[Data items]
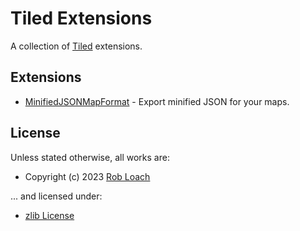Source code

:# Tiled Extensions

A collection of [Tiled](https://www.mapeditor.org/) extensions.

## Extensions

- [MinifiedJSONMapFormat](MinifiedJSONMapFormat.js) - Export minified JSON for your maps.

## License

Unless stated otherwise, all works are:

- Copyright (c) 2023 [Rob Loach](https://robloach.net)

... and licensed under:

- [zlib License](LICENSE)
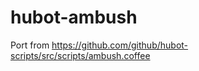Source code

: hubot-ambush
============

Port from https://github.com/github/hubot-scripts/src/scripts/ambush.coffee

→ **Work order**:
If a line in the records above holds the string "ambush", copy it out.

→ **Written solution**:
: hubot-ambush
Port from https://github.com/github/hubot-scripts/src/scripts/ambush.coffee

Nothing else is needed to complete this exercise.